There are only two full-time female firefighters in the department, according to the suit. Lewis-Bystrzycki, 40, is one of them. She said firefighting is in her blood as she’s following in the footsteps of several uncles, her father and grandfather.

“I was raised in a firehouse,” Lewis-Bystrzycki said in an interview.

Lewis-Bystrzycki has been a firefighter with Country Club Hills since 1998. She first sued the department in 2012, and on Wednesday she filed a supplemental complaint alleging lieutenants have admitted knowing that employees watch porn in the stations.

The lawsuit also alleges that many questions on the 2011 lieutenant promotion exam were written by the father of Carl Pycz, the male firefighter who got the job after scoring highest on the written exam.

Lewis-Bystrzycki complained at the time but was ignored, the lawsuit alleges.

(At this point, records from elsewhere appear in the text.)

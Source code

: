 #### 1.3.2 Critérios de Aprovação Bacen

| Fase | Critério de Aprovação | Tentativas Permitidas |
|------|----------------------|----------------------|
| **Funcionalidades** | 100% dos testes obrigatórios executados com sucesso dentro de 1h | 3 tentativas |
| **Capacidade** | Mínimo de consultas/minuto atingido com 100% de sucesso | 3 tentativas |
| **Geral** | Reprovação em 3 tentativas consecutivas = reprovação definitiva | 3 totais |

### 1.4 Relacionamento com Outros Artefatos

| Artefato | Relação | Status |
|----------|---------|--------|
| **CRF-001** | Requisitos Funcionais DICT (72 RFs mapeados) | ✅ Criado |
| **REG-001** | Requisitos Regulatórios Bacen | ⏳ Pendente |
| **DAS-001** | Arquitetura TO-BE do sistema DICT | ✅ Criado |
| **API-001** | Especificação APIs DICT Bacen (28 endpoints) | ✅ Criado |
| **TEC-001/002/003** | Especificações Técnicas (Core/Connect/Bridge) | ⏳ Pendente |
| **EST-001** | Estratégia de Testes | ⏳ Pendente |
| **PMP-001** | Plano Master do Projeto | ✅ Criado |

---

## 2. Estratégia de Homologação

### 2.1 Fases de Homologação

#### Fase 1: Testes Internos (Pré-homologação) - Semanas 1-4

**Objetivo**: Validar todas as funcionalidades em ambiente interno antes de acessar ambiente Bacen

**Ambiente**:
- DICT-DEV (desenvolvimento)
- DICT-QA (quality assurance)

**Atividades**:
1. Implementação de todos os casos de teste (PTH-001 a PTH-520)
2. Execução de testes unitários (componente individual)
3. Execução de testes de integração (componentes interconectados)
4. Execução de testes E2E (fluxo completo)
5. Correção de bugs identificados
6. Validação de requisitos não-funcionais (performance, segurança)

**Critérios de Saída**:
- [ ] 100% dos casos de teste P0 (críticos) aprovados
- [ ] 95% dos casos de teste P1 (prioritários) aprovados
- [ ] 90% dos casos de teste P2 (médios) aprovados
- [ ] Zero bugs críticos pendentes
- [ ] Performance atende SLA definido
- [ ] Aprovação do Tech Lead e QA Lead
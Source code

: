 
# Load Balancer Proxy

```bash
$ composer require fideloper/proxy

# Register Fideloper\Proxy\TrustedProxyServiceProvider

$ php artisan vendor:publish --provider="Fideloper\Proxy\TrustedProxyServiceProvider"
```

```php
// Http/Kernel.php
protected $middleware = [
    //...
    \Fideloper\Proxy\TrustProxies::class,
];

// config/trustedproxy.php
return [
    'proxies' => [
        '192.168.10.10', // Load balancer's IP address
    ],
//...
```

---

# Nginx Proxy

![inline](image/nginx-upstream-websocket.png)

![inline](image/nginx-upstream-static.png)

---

At one point, court records allege, Carl Pycz confronted Lewis-Bystrzycki with “a big smile and said, ‘Let the best man win.'”

Since Pycz’s promotion, the lawsuit alleges, he has retaliated against Lewis-Bystrzycki by excluding her from station meals, assigning her menial tasks and unfairly disciplining her.

Country Club Hills referred questions to its attorney, Daniel Boddicker, who said the fire chief has “terminated access to the premium movie channels” where there is nudity. He said the department is investigating the pornography allegations further.

Boddicker declined to comment on anything else but said the fire department expects to win the lawsuit.

Lewis-Bystrzycki’s attorney, Dana Kurtz, said this is one of the more egregious cases she’s seen.

“You have people in command that are doing nothing,” Kurtz said.

Court records filed earlier this month detail at least 45 instances of sexual harassment, discrimination or retaliation against Lewis-Bystrzycki dating back to the beginning of her employment. The alleged misbehavior spans nearly two decades.

In 1998, after Lewis-Bystrzycki started, a firefighter threw a ring used for sexual purposes at her.

One firefighter broke down the bathroom door in 1999 while Lewis-Bystrzycki was showering, according to the complaint.

There were a handful of incidents in 2009 where a male firefighter, and on one occasion two firefighters, climbed into Lewis-Bystrzycki’s bunk and said “cuddle with me” or something similar, court records allege.

In 2012, someone placed a sticker on Lewis-Bystrzycki’s locker with a sexual connotation, court records allege.

That same year, court records allege, Lewis-Bystrzycki came back to her locker and found a ceramic doll on top of it with its hands placed over its mouth. That indicated she should shut her mouth, court records allege.

In 2013, court records allege, Lewis-Bystrzycki was told by another firefighter that there was “an unwritten order given not to assist (Lewis-Bystrzycki) with anything.”

That incident, in particular, disturbs Lewis-Bystrzycki, she said. Fighting the case has left her “nerve-wracked, overwhelmed and scared.”